Думаю, правомерно говорить не о снижении одаренности участников кинематографического процесса, не о непрерывном понижении роли главных создателей картин (имеются в виду режиссеры—уточняю, поскольку последнее замечание более чем небезосновательно) в их производстве, а о кризисе режиссуры, век назад пережившей расцвет и перешагнувшей в новый безо всяких обязательств с собственной стороны. Быть может, данный вопрос ставится несколько преждевременно, или, наоборот, с некоторым опозданием (кинопроцесс, в сущности, описывает ровные круги вокруг «мертвой точки», и довольно сложно определить занимаемые нами позиции). Профессия режиссера, если говорить о ее метафизическом плане, переживает кризис, затрагивающий собственно режиссерское сознание. Беспри-страстное (или же, наоборот, пристрастное) обсуждение того, достойны ли лауреаты присужденных призов, минует ситуацию, вокруг которой складывается сегодняшний кинопроцесс. Игнорирование этой ситуации чревато ее долговременностью, ведь все острее проявляется тенденция к афишированию кризиса и превращению его в элемент моды.
Мы остановимся, главным образом, на одном аспекте проблемы, который, исходя из насущных потребностей, волнует больше всего. Режиссура, понятие многомерное и многоплановое, предполагает, кроме искренности выражения, самоопределение характера отношений со зрителем. Долгое время эта частота была настроена, посему казалась естественной, теперь же дает непрерывные сбои. Уровень искусства меряется в том числе степенью доверия зрителю и степенью налаженности связи, приглашающей его к сотворчеству. Для нынешнего уровня характерна потеря доверия и утрата связи.
Деление этой статьи на главы столь же условно, сколь в корне условно деление на кино авторское и массовое. Потребность в классификации выказывает различный угол преломления, накладываемый на произведение теми задачами, лучше сказать, требованиями, которые оно раскрывает перед зрителем в качестве непреложного факта.
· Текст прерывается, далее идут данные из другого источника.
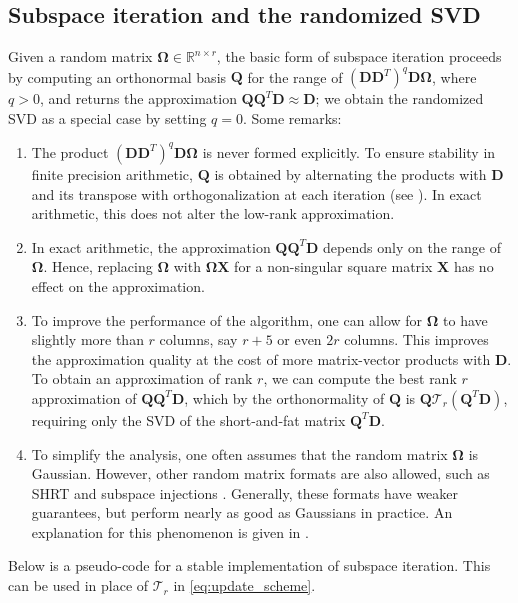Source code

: \documentclass[11pt]{article}
\begin{document}
\subsection{Subspace iteration and the randomized SVD}\label{section:subspaceiteration}
Given a random matrix $\bm{\Omega} \in \mathbb{R}^{n \times r}$, the basic form of subspace iteration proceeds by computing an orthonormal basis $\bm{Q}$ for the range of $(\bm{D}\bm{D}^T)^q \bm{D} \bm{\Omega}$, where $q > 0$, and returns the approximation $\bm{Q} \bm{Q}^T \bm{D} \approx \bm{D}$; we obtain the randomized SVD as a special case by setting $q = 0$. Some remarks:
\begin{enumerate}
    \item[i)] The product $(\bm{D}\bm{D}^T)^q \bm{D} \bm{\Omega}$ is never formed explicitly. To ensure stability in finite precision arithmetic, $\bm{Q}$ is obtained by alternating the products with $\bm{D}$ and its transpose with orthogonalization at each iteration (see ). In exact arithmetic, this does not alter the low-rank approximation.
    \item[ii)] In exact arithmetic, the approximation $\bm{Q} \bm{Q}^T \bm{D}$ depends only on the range of $\bm{\Omega}$. Hence, replacing $\bm{\Omega}$ with $\bm{\Omega} \bm{X}$ for a non-singular square matrix $\bm{X}$ has no effect on the approximation. 
    \item[iii)] To improve the performance of the algorithm, one can allow for $\bm{\Omega}$ to have slightly more than $r$ columns, say $r+5$ or even $2r$ columns. This improves the approximation quality at the cost of more matrix-vector products with $\bm{D}$. To obtain an approximation of rank $r$, we can compute the best rank $r$ approximation of $\bm{Q} \bm{Q}^T \bm{D}$, which by the orthonormality of $\bm{Q}$ is $\bm{Q} \mathcal{T}_r(\bm{Q}^T \bm{D})$, requiring only the SVD of the short-and-fat matrix $\bm{Q}^T \bm{D}$. 
    \item[iv)] To simplify the analysis, one often assumes that the random matrix $\bm{\Omega}$ is Gaussian. However, other random matrix formats are also allowed, such as SHRT and subspace injections \cite{camano2025faster}. Generally, these formats have weaker guarantees, but perform nearly as good as Gaussians in practice. An explanation for this phenomenon is given in \cite{camano2025faster}.
\end{enumerate}
Below is a pseudo-code for a stable implementation of subspace iteration. This can be used in place of $\mathcal{T}_r$ in \eqref{eq:update_scheme}.
\end{document}
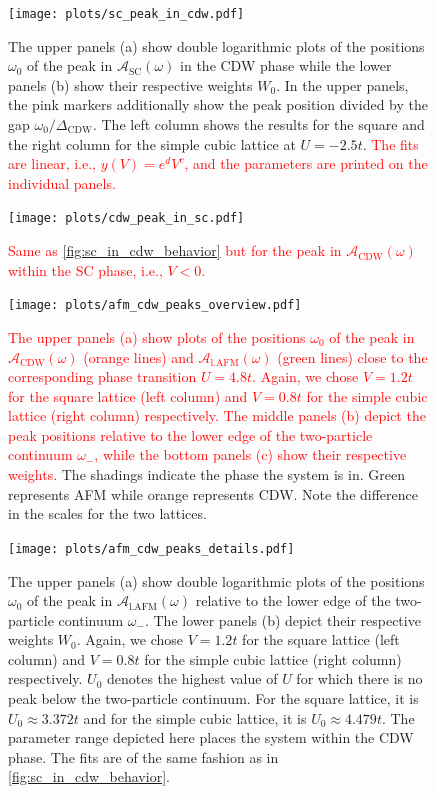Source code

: \documentclass[
    reprint, 
    aps,
    preprintnumbers,
    twocolumn,
    prb,
    superscriptaddress
]{revtex4-2}
\newcommand{\spectral}[1]{\mathcal{A}_\text{#1}  (\omega)}
\newcommand{\markEdited}{red}
\begin{document}
\begin{figure}
    \centering
    \texttt{[image: plots/sc\_peak\_in\_cdw.pdf]}
    \caption{The upper panels (a) show double logarithmic plots of the positions $\omega_0$ of the peak in $\spectral{SC}$ in the CDW phase while the lower panels (b) show their respective weights $W_0$.
    In the upper panels, the pink markers additionally show the peak position divided by the gap $\omega_0 / \Delta_\text{CDW}$.
    The left column shows the results for the square and the right column for the simple cubic lattice at $U=-2.5t$.
    \textcolor{\markEdited}{The fits are linear, i.e., $y(V) = e^d V^c$, and the parameters are printed on the individual panels.}}
    \label{fig:sc_in_cdw_behavior}
\end{figure}

\begin{figure}
    \centering
    \texttt{[image: plots/cdw\_peak\_in\_sc.pdf]}
    \caption{\textcolor{\markEdited}{Same as \autoref{fig:sc_in_cdw_behavior} but for the peak in $\spectral{CDW}$ within the SC phase, i.e., $V<0$.}}
    \label{fig:cdw_in_sc_behavior}
\end{figure}

\begin{figure}
    \centering
    \texttt{[image: plots/afm\_cdw\_peaks\_overview.pdf]}
    \caption{\textcolor{\markEdited}{The upper panels (a) show plots of the positions $\omega_0$ of the peak in $\spectral{CDW}$ (orange lines) and $\spectral{l.AFM}$ (green lines) close to the corresponding phase transition $U = 4.8t$.
    Again, we chose $V=1.2t$ for the square lattice (left column) and $V=0.8t$ for the simple cubic lattice (right column) respectively.
    The middle panels (b) depict the peak positions relative to the lower edge of the two-particle continuum $\omega_-$, while the bottom panels (c) show their respective weights.}
    The shadings indicate the phase the system is in. Green represents AFM while orange represents CDW.
    Note the difference in the scales for the two lattices.}
    \label{fig:afm_cdw_peaks_overview}
\end{figure}

\begin{figure}
    \centering
    \texttt{[image: plots/afm\_cdw\_peaks\_details.pdf]}
    \caption{The upper panels (a) show double logarithmic plots of the positions $\omega_0$ of the peak in $\spectral{l.AFM}$ relative to the lower edge of the two-particle continuum $\omega_-$.
    The lower panels (b) depict their respective weights $W_0$.
    Again, we chose $V=1.2t$ for the square lattice (left column) and $V=0.8t$ for the simple cubic lattice (right column) respectively.
    $U_0$ denotes the highest value of $U$ for which there is no peak below the two-particle continuum.
    For the square lattice, it is $U_0 \approx 3.372t$ and for the simple cubic lattice, it is $U_0 \approx 4.479t$.
    The parameter range depicted here places the system within the CDW phase.
    The fits are of the same fashion as in \autoref{fig:sc_in_cdw_behavior}.}
    \label{fig:afm_cdw_peaks_details}
\end{figure}
\end{document}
Зритель выступает в роли объекта, которому дают взглянуть, в то время как мыслительный процесс, в большей или меньшей степени, заблаговременно осуществлен. Реакция на картину, однако, необходима, и в соответствии с ее характером и произведено нижеследующее деление.
 
Метаморфозы авторского кино
 
Современная диалектика отношений авторского и массового кинематографа подразумевает: если зрительское кино можно упрекнуть в глянцевости (бытовой ее индикатор—когда журнальная анонсовая фотография из фильма говорит больше о характере журнала, чем о характере фильма), то авторское пытается эстетические критерии приравнивать к занимаемой создателем позиции. Быть может, стремление занять определенную позицию, подменив ею последовательный ход режиссерского размышления есть попытка преодолеть двойственность, которой подобное стремление зачастую оканчивается. Противоречия рождаются, скорее, из тяготения к эпичности и боязни не угадать с выигрышным ходом.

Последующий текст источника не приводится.